Review

Soft Cell

o2 Academy, Glasgow

****

 

The PR said that the synth pop pioneers would reunite for one last time at the o2 in London in 2018 - in their first UK show for 15 years.

It appears to be a big fib.

Because tonight  in another o2, this time in Glasgow, there was a big live return to celebrate the 40th anniversary of their seminal debut album Non-Stop Erotic Cabaret.

But before the retro goodies, and with 25 million sales, six UK Top 10 singles and a BRIT Award to their name, there was still another album to sell.
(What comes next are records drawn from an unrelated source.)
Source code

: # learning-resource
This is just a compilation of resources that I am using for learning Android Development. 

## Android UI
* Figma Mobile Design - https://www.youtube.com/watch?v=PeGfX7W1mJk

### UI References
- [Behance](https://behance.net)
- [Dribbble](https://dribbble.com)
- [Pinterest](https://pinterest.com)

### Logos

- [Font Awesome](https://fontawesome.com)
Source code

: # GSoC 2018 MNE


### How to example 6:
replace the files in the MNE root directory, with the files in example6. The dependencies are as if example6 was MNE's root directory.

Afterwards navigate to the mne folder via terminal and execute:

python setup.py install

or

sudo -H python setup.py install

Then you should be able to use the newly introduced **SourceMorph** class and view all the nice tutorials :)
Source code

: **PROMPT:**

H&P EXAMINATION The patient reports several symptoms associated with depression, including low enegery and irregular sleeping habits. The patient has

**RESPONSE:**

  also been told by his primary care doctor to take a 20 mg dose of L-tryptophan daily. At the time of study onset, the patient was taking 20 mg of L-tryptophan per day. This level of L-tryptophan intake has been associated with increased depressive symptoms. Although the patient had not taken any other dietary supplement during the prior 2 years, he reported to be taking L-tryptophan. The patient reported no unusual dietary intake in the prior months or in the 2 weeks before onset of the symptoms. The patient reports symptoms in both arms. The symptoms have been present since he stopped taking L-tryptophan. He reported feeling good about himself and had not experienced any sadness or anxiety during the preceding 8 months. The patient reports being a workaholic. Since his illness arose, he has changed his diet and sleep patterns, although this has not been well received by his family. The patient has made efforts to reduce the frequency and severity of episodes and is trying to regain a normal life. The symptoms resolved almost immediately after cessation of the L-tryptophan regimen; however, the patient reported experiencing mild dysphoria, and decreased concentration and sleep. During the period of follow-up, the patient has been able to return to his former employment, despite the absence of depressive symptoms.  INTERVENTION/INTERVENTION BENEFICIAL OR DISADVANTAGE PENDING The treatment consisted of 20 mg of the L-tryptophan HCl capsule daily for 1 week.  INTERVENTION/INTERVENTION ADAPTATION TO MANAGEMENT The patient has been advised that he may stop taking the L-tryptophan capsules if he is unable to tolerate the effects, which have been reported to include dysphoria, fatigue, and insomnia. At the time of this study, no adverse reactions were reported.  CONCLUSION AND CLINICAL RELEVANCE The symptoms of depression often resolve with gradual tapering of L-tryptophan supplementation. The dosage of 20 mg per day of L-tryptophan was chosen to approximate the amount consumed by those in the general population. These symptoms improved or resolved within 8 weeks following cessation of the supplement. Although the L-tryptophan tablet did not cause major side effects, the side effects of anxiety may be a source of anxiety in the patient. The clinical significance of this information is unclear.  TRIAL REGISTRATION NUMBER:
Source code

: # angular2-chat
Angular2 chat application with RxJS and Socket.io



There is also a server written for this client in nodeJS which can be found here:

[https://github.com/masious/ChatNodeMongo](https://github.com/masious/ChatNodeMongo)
Because after people shed blood to get tickets to see the final hoorah in London three years ago, Marc Almond and Dave Ball were plotting a first album in two decades.

Happiness Not Included, and Almond nearly forgot its name tonight, is unleashed in February, next year.

What wasn't forgotten is that thumping black electro married to Almond's striking vocal balance between night and day, hope and despair, the intimate and the international. All of which reflected his all-black appearance, sometimes with dark sunglasses - at other times bright eyed and bushy tailed.

In a tale of two halves, the duo, who are now both comfortably in their 60s, teased with an exuberant take on their 80s chart hit Torch to open proceedings.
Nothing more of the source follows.